I'd like to hear from some bassists. Do you prefer playing bass fingerstyle, with a pick or slap and pop? I am *NOT* here to argue that a given style is better than another, I just want to get a feel for what people prefer.

Personally I try to practice using both my fingers and a pick. I think the more styles you know, the better off you are.


----------



## Jude (Oct 19, 2010)

I'm messed with bass before I took up drums.

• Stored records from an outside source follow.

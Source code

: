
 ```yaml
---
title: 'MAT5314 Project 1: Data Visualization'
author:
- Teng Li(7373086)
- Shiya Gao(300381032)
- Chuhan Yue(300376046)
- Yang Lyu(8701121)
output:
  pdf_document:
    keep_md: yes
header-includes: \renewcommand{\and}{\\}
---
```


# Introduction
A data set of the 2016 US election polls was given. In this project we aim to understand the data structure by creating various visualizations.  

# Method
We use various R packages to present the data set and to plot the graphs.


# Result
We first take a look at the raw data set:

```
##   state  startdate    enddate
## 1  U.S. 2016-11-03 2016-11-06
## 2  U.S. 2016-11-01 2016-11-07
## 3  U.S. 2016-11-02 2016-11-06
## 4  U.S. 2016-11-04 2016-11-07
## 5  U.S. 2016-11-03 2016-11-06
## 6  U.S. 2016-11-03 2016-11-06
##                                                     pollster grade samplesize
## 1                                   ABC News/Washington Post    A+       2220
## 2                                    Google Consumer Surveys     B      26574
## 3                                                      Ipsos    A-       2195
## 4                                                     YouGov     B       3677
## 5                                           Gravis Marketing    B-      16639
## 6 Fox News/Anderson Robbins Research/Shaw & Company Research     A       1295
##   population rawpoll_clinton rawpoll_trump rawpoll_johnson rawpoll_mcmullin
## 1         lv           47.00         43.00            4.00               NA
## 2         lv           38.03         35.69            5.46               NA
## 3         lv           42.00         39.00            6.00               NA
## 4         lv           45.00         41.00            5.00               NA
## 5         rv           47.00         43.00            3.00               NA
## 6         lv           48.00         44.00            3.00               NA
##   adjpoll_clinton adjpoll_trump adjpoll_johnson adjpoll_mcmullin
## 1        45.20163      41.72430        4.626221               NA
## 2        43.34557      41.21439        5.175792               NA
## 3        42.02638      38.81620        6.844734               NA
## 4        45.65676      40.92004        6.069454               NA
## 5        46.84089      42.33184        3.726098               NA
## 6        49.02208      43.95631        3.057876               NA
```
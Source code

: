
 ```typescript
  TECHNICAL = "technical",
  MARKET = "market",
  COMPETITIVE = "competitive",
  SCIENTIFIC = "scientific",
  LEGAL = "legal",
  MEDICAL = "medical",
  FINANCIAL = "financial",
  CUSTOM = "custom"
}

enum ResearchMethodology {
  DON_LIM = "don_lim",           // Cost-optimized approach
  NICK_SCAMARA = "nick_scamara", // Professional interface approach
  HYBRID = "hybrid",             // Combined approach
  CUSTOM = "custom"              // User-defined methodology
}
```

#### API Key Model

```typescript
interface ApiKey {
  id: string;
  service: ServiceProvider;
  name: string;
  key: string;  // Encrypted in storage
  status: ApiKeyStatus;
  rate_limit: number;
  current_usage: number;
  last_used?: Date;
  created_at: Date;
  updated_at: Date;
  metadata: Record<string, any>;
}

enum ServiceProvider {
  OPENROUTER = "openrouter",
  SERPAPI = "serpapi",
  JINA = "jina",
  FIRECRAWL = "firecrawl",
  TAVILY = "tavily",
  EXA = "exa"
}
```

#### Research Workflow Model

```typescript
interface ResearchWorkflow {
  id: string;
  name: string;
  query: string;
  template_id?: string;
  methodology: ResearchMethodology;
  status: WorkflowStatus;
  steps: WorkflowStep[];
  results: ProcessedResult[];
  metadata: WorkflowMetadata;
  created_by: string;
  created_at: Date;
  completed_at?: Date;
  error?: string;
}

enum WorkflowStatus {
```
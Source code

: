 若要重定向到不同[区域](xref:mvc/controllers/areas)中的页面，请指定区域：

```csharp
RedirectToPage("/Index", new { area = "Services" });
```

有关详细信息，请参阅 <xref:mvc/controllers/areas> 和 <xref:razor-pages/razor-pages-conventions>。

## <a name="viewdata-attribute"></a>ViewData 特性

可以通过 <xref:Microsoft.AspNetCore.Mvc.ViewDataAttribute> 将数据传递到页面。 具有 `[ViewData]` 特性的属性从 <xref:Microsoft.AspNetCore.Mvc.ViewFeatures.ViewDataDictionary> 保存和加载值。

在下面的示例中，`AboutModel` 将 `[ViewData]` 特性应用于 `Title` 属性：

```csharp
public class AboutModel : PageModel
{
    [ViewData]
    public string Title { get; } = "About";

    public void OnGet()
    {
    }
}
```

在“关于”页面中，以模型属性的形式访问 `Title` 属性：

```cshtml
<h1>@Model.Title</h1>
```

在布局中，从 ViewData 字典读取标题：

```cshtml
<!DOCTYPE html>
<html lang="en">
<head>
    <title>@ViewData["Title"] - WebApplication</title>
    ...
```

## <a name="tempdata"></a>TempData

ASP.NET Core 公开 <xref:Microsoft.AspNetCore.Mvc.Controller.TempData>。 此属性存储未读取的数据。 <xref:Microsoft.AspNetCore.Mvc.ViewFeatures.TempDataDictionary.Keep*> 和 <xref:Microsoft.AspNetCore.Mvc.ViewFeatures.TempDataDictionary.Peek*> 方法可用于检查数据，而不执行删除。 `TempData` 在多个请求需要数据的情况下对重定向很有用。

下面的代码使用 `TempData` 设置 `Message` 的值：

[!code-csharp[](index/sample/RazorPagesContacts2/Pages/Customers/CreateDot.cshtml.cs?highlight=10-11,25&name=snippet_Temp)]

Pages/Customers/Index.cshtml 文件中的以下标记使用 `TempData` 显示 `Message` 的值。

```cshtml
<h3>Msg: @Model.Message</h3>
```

I only really learned with a pick, but I can _kinda _slap and I can _kinda_ fingerpick, but I'm much better with a pick.


----------



## Vo (Oct 19, 2010)

I didn't really have a proper teacher when I started bass, so I learned a method that a lot of people would consider "wrong", which is thumb on the low string, fingers up to the ring finger on the rest (I usually have thumb on E and the rest of the fingers on A, D, G -- I have a 5-string low B but I can't control my pinky that well so I just shift my hand). I pluck with fingertips and the side of the thumb, and usually keep the fingers in position. It works for me, but one downside is that I never learned alternating finger plucking so I'm a bit screwed if I have to repeat a note really fast.


----------



## Fiesta_Jack (Oct 19, 2010)

I pretty much always play fingerstyle. Call me a purist, but damn, picks for bass just don't seem right. 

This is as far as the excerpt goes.